Schulcampus Hanhoopsfeld, Hamburg
Inmitten einer weitläufigen Parklandschaft führten AllesWirdGut Architekten und DnD Landschaftsplanung zwei Schulen zu einem gemeinsamen Campus zusammen. Sie erweitern damit das Standardraumprogramm um ein differenziertes Freiraumangebot, das den unterschiedlichen Altersstufen und Kommunikationsbedürfnissen gerecht wird.
Die Lessing Stadtteilschule und das Alexander-von-Humboldt-Gymnasium liegen inmitten eines durchgrünten Wohngebiets am südlichen Ortsrand von Hamburg-Harburg, eingebettet in ein parkähnliches Grundstück. Bis 2013 hatten die beiden Schulen wenig Berührungspunkte und insbesondere die barackenartigen Gebäude der Stadtteilschule waren heruntergekommen und verlangten dringend nach Erneuerung. Hierzu lobte die Bauherrin, die GMH Gebäudemanagement Hamburg GmbH, einen europaweiten Wettbewerb aus, den das Architekturbüro AllesWirdGut gemeinsam mit DnD Landschaftsplanung, beide aus Wien, für sich entscheiden konnten.

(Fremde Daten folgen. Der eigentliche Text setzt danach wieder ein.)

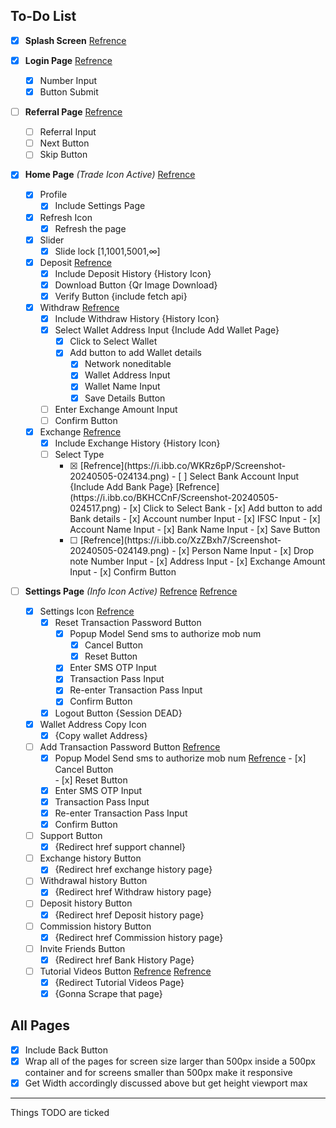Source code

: ## To-Do List

- [x] **Splash Screen**
  [Refrence](https://i.ibb.co/n34BQMv/Screenshot-20240505-023727.png)

- [x] **Login Page**
      [Refrence](https://i.ibb.co/7zLd9CY/Screenshot-20240505-023744.png) 
    - [x] Number Input  
    - [x] Button Submit

- [ ] **Referral Page**
      [Refrence](https://i.ibb.co/dtgtbt7/Screenshot-20240505-023831.png) 
    - [ ] Referral Input  
    - [ ] Next Button  
    - [ ] Skip Button

- [x] **Home Page** *(Trade Icon Active)*
      [Refrence](https://i.ibb.co/Jv4wsnL/Screenshot-20240505-023948.png) 
    - [x] Profile
        - [x] Include Settings Page
    - [x] Refresh Icon  
        - [x] Refresh the page  
    - [x] Slider  
        - [x] Slide lock [1,1001,5001,∞]  
    - [x] Deposit
          [Refrence](https://i.ibb.co/DkQvP9C/Screenshot-20240505-031156.png) 
        - [x] Include Deposit History {History Icon}  
        - [x] Download Button {Qr Image Download}  
        - [x] Verify Button {include fetch api}  
    - [x] Withdraw
          [Refrence](https://i.ibb.co/qgxPdJt/Screenshot-20240505-024128.png) 
        - [x] Include Withdraw History {History Icon}  
        - [x] Select Wallet Address Input {Include Add Wallet Page}  
            - [x] Click to Select Wallet  
            - [x] Add button to add Wallet details  
                - [x] Network noneditable  
                - [x] Wallet Address Input  
                - [x] Wallet Name Input  
                - [x] Save Details Button  
        - [ ] Enter Exchange Amount Input  
        - [ ] Confirm Button  
    - [x] Exchange
          [Refrence](https://i.ibb.co/XVTy5tT/Screenshot-20240505-024145.png) 
        - [x] Include Exchange History {History Icon}  
        - [ ] Select Type  
            - [x] <Bank>
                [Refrence](https://i.ibb.co/WKRz6pP/Screenshot-20240505-024134.png) 
                - [ ] Select Bank Account Input {Include Add Bank Page}
                      [Refrence](https://i.ibb.co/BKHCCnF/Screenshot-20240505-024517.png) 
                    - [x] Click to Select Bank  
                    - [x] Add button to add Bank details
                        - [x] Account number Input  
                        - [x] IFSC Input  
                        - [x] Account Name Input  
                        - [x] Bank Name Input  
                        - [x] Save Button  
            - [ ] <Cash>
                  [Refrence](https://i.ibb.co/XzZBxh7/Screenshot-20240505-024149.png) 
                - [x] Person Name Input  
                - [x] Drop note Number Input  
                - [x] Address Input  
                - [x] Exchange Amount Input  
                - [x] Confirm Button

- [ ] **Settings Page** *(Info Icon Active)*
      [Refrence](https://i.ibb.co/gM5p5MZ/Screenshot-20240505-023958.png) 
      [Refrence](https://i.ibb.co/xzgH3n3/Screenshot-20240505-024002.png) 
    - [x] Settings Icon
          [Refrence](https://i.ibb.co/zbtNr0H/Screenshot-20240505-024019.png) 
        - [x] Reset Transaction Password Button
            - [x] Popup Model Send sms to authorize mob num  
                - [x] Cancel Button  
                - [x] Reset Button  
            - [x] Enter SMS OTP Input  
            - [x] Transaction Pass Input  
            - [x] Re-enter Transaction Pass Input  
            - [x] Confirm Button  
        - [x] Logout Button {Session DEAD}  
    - [x] Wallet Address Copy Icon  
        - [x] {Copy wallet Address}  
    - [ ] Add Transaction Password Button
          [Refrence](https://i.ibb.co/p3c7yX3/Screenshot-20240505-024029.png) 
        - [x] Popup Model Send sms to authorize mob num
              [Refrence](https://i.ibb.co/3TDtRj0/Screenshot-20240505-024023.png) 
                - [x] Cancel Button  
                - [x] Reset Button  
        - [x] Enter SMS OTP Input  
        - [x] Transaction Pass Input  
        - [x] Re-enter Transaction Pass Input  
        - [x] Confirm Button  
    - [ ] Support Button  
        - [x] {Redirect href support channel}  
    - [ ] Exchange history Button  
        - [x] {Redirect href exchange history page}  
    - [ ] Withdrawal history Button  
        - [x] {Redirect href Withdraw history page}  
    - [ ] Deposit history Button  
        - [x] {Redirect href Deposit history page}  
    - [ ] Commission history Button  
        - [x] {Redirect href Commission history page}  
    - [ ] Invite Friends Button  
        - [x] {Redirect href Bank History Page}  
    - [ ] Tutorial Videos Button
          [Refrence](https://i.ibb.co/v4PY7Mh/Screenshot-20240505-024102.png) 
          [Refrence](https://i.ibb.co/hWLk05s/Screenshot-20240505-024105.png) 
        - [x] {Redirect Tutorial Videos Page}  
        - [x] {Gonna Scrape that page}

## All Pages  
- [x] Include Back Button  
- [x] Wrap all of the pages for screen size larger than 500px inside a 500px container and for screens smaller than 500px make it responsive  
- [x] Get Width accordingly discussed above but get height viewport max  

---

Things TODO are ticked  
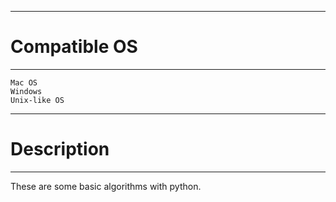 -----------------
# Compatible OS #
-----------------
	Mac OS
	Windows
	Unix-like OS

-----------------
# Description  #
-----------------
These are some basic algorithms with python.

Die zentrale Aufgabe lautete, die beiden Schulen besser miteinander und auf dem bestehenden Gelände zu vernetzen. Die bewegte Topografie des Grundstücks sowie der alte Baumbestand sollten soweit wie möglich erhalten bleiben, ebenso die Bestandsbauten des Gymnasiums. Zur besseren Verbindung der beiden Schultypen wünschte die Bauherrin ein sogenanntes Verbundgebäude zu errichten, in dem gemeinschaftlich zu nutzende Räume, wie die Aula, eine Mensa, Probe- und Musikräume sowie eine Theaterbühne untergebracht werden sollten. Darüber hinaus sahen die Wettbewerbsvorgaben ein klassisches Raumprogramm vor, das in einem zweiten Baukörper Platz finden sollte. Als drittes Gebäude sollte eine neue Sporthalle entstehen.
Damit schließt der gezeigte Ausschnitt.